This course covers the visual and numerical log analysis methods for evaluating tight oil plays. First we will distinguish between tight oil (in low porosity clean or shaly sands and low porosity carbonates) from true oil shales (course 31) and from so-called "shale oil" plays. Tight oil and shale oil plays may or may not contain mature kerogen, and may therefore contain some adsorbed gas. You will learn the specialized knowledge required to address the kerogen and shale corrections required in this unconventional environment. Radioactive sands and low resistivity sands are also covered in detail. Examples specific to this environment are provided.
WHO SHOULD TAKE THIS COURSE
Petrophysicists, log analysts, geologists, reservoir engineers, stimulation engineers, and university / tech school students who wish to broaden their exposure to unconventional uses of well logs.
ESTIMATED TIME : 60 mins
Crain's Integrated Petrophysics, courses 1 to 13 and 27 OR equivalent background
Basic understanding of geology and logging tool response
Mr Crain is a Professional Engineer with over 35 years of experience in reservoir description, petrophysical analysis, and management. He has been a specialist in the integration of well log analysis and petrophysics with geophysical, geological, engineering, and simulation phases of oil and gas exploration and exploitation, with widespread Canadian and Overseas experience. He has an Engineering degree from McGill University in Montreal and is a registered engineer in Alberta.

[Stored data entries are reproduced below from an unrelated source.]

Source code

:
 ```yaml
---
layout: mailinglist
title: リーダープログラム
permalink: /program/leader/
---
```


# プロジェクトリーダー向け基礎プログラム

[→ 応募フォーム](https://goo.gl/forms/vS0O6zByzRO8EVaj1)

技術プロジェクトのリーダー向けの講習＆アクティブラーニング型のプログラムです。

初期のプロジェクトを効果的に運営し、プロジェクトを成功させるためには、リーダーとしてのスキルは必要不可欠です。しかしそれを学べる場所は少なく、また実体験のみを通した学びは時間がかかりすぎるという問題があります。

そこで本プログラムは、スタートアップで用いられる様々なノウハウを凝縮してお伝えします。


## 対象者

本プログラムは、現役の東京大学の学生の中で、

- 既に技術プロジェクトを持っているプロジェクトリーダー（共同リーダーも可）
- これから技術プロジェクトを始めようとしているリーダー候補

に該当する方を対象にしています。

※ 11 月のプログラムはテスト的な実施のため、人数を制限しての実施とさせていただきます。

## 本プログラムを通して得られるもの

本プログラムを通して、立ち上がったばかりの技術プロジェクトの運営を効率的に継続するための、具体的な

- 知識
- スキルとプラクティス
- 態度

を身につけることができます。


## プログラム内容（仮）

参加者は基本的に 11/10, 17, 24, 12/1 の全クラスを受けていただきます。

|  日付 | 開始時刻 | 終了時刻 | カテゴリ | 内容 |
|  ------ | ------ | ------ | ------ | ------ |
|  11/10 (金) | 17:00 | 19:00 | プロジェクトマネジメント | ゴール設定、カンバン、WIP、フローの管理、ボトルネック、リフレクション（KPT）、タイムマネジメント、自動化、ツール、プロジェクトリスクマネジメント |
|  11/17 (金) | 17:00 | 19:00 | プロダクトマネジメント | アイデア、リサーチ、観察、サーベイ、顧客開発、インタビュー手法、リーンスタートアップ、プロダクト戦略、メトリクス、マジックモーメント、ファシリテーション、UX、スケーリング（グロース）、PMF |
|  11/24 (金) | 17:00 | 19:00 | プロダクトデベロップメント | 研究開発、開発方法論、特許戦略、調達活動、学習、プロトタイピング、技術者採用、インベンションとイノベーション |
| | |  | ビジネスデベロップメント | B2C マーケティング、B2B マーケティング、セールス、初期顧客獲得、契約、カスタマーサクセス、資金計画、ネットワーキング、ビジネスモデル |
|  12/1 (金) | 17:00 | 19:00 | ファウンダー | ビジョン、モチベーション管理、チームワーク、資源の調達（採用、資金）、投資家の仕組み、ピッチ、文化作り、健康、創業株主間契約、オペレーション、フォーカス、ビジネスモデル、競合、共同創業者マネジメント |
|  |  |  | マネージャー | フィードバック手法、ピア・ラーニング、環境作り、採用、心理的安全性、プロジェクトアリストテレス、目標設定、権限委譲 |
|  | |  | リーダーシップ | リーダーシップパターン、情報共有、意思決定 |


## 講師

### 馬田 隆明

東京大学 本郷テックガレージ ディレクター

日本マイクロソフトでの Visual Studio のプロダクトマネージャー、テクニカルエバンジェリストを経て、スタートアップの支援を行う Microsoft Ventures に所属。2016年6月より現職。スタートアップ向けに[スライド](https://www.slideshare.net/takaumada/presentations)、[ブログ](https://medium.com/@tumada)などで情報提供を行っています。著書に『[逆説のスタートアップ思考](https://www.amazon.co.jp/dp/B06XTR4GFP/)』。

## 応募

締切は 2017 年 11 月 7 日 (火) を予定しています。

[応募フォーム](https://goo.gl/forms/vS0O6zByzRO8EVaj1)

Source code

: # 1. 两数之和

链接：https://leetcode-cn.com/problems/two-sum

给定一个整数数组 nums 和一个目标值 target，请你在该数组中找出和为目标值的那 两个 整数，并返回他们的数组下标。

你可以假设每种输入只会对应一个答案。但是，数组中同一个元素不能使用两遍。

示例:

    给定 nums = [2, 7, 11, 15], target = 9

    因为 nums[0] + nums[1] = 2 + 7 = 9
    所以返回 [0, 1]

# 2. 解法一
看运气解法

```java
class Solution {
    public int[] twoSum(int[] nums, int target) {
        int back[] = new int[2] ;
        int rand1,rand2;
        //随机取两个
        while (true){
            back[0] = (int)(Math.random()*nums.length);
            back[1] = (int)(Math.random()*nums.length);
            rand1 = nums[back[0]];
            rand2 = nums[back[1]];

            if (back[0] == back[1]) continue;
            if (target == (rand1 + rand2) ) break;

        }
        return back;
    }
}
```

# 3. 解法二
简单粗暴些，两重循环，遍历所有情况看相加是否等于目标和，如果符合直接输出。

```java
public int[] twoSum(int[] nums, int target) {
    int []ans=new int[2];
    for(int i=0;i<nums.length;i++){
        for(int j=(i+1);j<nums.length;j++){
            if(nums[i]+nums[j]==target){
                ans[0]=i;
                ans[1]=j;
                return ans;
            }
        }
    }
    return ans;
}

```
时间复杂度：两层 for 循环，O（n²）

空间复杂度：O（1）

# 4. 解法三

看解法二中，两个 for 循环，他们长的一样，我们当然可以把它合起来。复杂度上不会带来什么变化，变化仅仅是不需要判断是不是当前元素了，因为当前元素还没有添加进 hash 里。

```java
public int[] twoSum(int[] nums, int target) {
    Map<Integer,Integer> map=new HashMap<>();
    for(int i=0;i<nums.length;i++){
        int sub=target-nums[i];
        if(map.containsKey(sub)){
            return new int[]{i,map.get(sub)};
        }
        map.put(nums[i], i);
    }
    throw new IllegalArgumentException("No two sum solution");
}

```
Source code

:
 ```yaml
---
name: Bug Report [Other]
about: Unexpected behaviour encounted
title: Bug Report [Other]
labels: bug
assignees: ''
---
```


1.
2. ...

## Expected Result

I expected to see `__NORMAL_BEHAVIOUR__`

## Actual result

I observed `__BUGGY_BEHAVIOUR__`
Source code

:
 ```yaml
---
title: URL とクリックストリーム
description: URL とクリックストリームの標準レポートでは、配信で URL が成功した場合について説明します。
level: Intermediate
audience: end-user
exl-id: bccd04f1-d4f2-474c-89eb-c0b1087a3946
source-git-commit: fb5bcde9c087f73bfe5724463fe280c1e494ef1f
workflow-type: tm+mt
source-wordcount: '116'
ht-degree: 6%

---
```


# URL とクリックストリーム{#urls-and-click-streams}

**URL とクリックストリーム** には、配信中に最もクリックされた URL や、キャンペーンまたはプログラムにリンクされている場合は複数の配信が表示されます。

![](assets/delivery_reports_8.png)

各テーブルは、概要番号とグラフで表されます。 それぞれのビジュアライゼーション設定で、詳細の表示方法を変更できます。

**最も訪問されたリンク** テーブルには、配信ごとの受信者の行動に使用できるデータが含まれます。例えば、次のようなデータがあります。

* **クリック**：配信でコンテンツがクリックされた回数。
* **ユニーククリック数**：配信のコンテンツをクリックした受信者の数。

He wrote “The Log Analysis Handbook”, and he offers seminars, mentoring, or petrophysical consulting to oil companies, government agencies, and to consulting service companies around the world. Projects have spanned conventional and unconventional reservoirs in more than 40 countries.
Ross is credited with the invention of the first desktop log analysis system (LOG/MATE) in 1976, 5 years before IBM invented the PC. He continues to advise and train people on software design, implementation, and training. For his consulting practice, he uses his own proprietary software (META/LOG), and is familiar with most commercial systems.
He has won Best Paper Awards from CWLS and CSEG and has authored more than 30 technical papers. Mr Crain was installed as an Honorary Member of the Canadian Well Logging Society for his contributions to the science of well log analysis.
Ross's current interest is development of practical solutions for petrophysical analysis of all forms of unconventional reservoirs, determination of accurate mechanical properties of rocks for stimulation design, mentoring of both novices and experienced petrophysicists.